Растерявшаяся партия и ее боевой отряд КГБ дали откровенную промашку. А будь они понаглее и будь у них тогда настоящие лидеры, не пришлось бы, спустя три года, творить государственный переворот. Ведь, по существу, в августовские дни в прицелах снайперских винтовок в основном маячила фигура Ельцина. В 1991, как и в 1988, 1989 и 1990 годах, он был для партии главным «сукиным сыном».
«Ну хорошо, – рассуждали мы, – пройдут выборы, Ельцина изберут, и он попадет в Верховный Совет. Какие у него шансы занять там какую-нибудь ключевую позицию?» Ясно было, что Ельцин не сможет сразу же конкурировать с Горбачевым.
Однажды мне позвонил мой знакомый из ВС СССР, и мы договорились встретиться. Тогда он дал мне раскладку всех должностей в новом Верховном Совете СССР. Я понял, что места для Ельцина в том списке не нашлось, и этот же знакомый мне сказал, что в этом смысле хорошо поработал аппарат Лукьянова и что большинство депутатов будут голосовать против Ельцина.
Должность председателя Совмина СССР тоже рассматривалась демократами, но была сразу же отвергнута.
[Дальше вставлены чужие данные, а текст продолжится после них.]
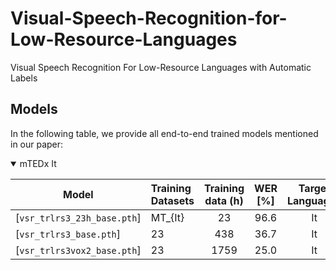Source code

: # Visual-Speech-Recognition-for-Low-Resource-Languages
Visual Speech Recognition For Low-Resource Languages with Automatic Labels


## Models

In the following table, we provide all end-to-end trained models mentioned in our paper:

<details open>

<summary>mTEDx It</summary>

| Model               | Training Datasets  | Training data (h)  |  WER [%]   |    Target Languages     |
|-----------------------------|:----------|:------------------:|:----------:|:------------------------:|
| [`vsr_trlrs3_23h_base.pth`] |       MT_{It}            |        23           |    96.6    | It  |
| [`vsr_trlrs3_base.pth`]  |        23               |        438          |    36.7    | It  |
| [`vsr_trlrs3vox2_base.pth`]   |        23       |        1759         |    25.0    | It  |
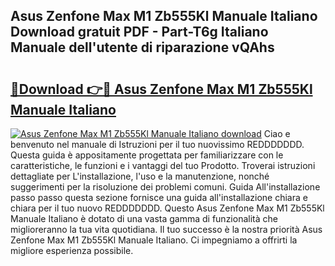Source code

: ## Asus Zenfone Max M1 Zb555Kl Manuale Italiano Download gratuit PDF - Part-T6g Italiano Manuale dell'utente di riparazione vQAhs

# <h2><a href="http://dfb4lm.blite.top/?on=Asus+Zenfone+Max+M1+Zb555Kl+Manuale+Italiano">🔗Download 👉🔴 Asus Zenfone Max M1 Zb555Kl Manuale Italiano</a></h2>

[![Asus Zenfone Max M1 Zb555Kl Manuale Italiano download](https://i.imgur.com/lujVjoI.png)](http://dfb4lm.blite.top/?on=Asus+Zenfone+Max+M1+Zb555Kl+Manuale+Italiano)
Ciao e benvenuto nel manuale di Istruzioni per il tuo nuovissimo REDDDDDDD. Questa guida è appositamente progettata per familiarizzare con le caratteristiche, le funzioni e i vantaggi del tuo Prodotto. Troverai istruzioni dettagliate per L'installazione, l'uso e la manutenzione, nonché suggerimenti per la risoluzione dei problemi comuni. Guida All'installazione passo passo questa sezione fornisce una guida all'installazione chiara e chiara per il tuo nuovo REDDDDDDD. Questo Asus Zenfone Max M1 Zb555Kl Manuale Italiano è dotato di una vasta gamma di funzionalità che miglioreranno la tua vita quotidiana. Il tuo successo è la nostra priorità Asus Zenfone Max M1 Zb555Kl Manuale Italiano. Ci impegniamo a offrirti la migliore esperienza possibile.
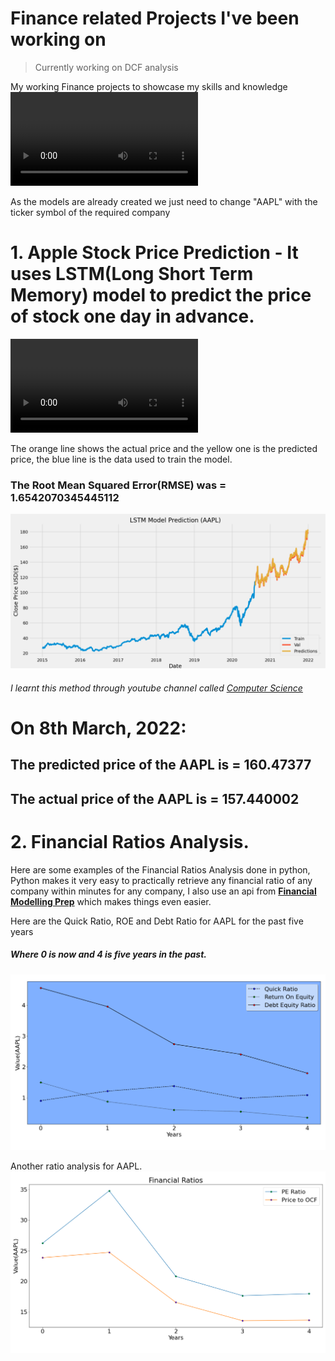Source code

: # Finance related Projects I've been working on

> Currently working on DCF analysis

My working Finance projects to showcase my skills and knowledge
![](vid/Fscore.mp4)

As the models are already created we just need to change "AAPL" with the ticker symbol of the required company

# 1. Apple Stock Price Prediction - It uses LSTM(Long Short Term Memory) model to predict the price of stock one day in advance.
![](vid/Piotroskiscore_app.webm)

The orange line shows the actual price and the yellow one is the predicted price, the blue line is the data used to train the model.

### The Root Mean Squared Error(RMSE) was = 1.6542070345445112 
![](img/pred_aaplc.png)
###### I learnt this method through youtube channel called [Computer Science](https://www.youtube.com/c/ComputerSciencecompsci112358)

# On 8th March, 2022:
## The predicted price of the AAPL is = 160.47377
## The actual price of the AAPL is = 157.440002


# 2. Financial Ratios Analysis. 

Here are some examples of the Financial Ratios Analysis done in python, 
Python makes it very easy to practically retrieve any financial ratio of any company within minutes for any company,
I also use an api from **[Financial Modelling Prep](https://site.financialmodelingprep.com/developer/docs)** which makes things even easier.

Here are the Quick Ratio, ROE and Debt Ratio for AAPL for the past five years
##### Where 0 is now and 4 is five years in the past.
![](img/finratios_1.png)

Another ratio analysis for AAPL.
![](img/finratios_2.png)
К ней, думали мы, на том «горбачевском» съезде не дадут даже приблизиться. Собрались свердловчане и решили, что Ельцину все же надо выдвигаться на самую высокую должность – Председателя ВС СССР.
Сначала хотели, чтобы это предложение исходило от Бурбулиса (позднее – Госсекретаря и первого вице-премьера России), но Бурбулис сам был из Свердловска, и потому его предложение могло показаться депутатам неубедительным. Позвонили «нейтралу» (в географическом смысле) депутату Оболенскому, и где-то около двенадцати ночи наш представитель конфиденциально встретился с ним в гостинице «Россия». Договорились, что Оболенский на Съезде народных депутатов предложит кандидатуру Ельцина. В тот день я с нетерпением ждал этого момента у телевизора, и каково же было мое изумление, когда Оболенский, подойдя к микрофону, предложил… свою кандидатуру. Это для Ельцина и его окружения было большим откровением. И мы поняли, что сделано это было неспроста, – видимо, кто-то с Оболенским неплохо «поработал» и… «переубедил…
Свободные выборы – это великолепная мужская игра. В ней как в зеркале отражаются человеческие страсти, характеры. В ней можно приобрести высокий человеческий рейтинг, но можно все безнадежно проиграть.
Кто же в конце концов выиграл? Горбачев ли, поддавшийся соблазну «обвенчаться» с Генштабом и «штабом» на Старой площади, Лукьянов ли, тихой сапой манипулирующий Верховным Советом, или все же Ельцин, которого «толкали и пихали», но которого не дал в обиду народ.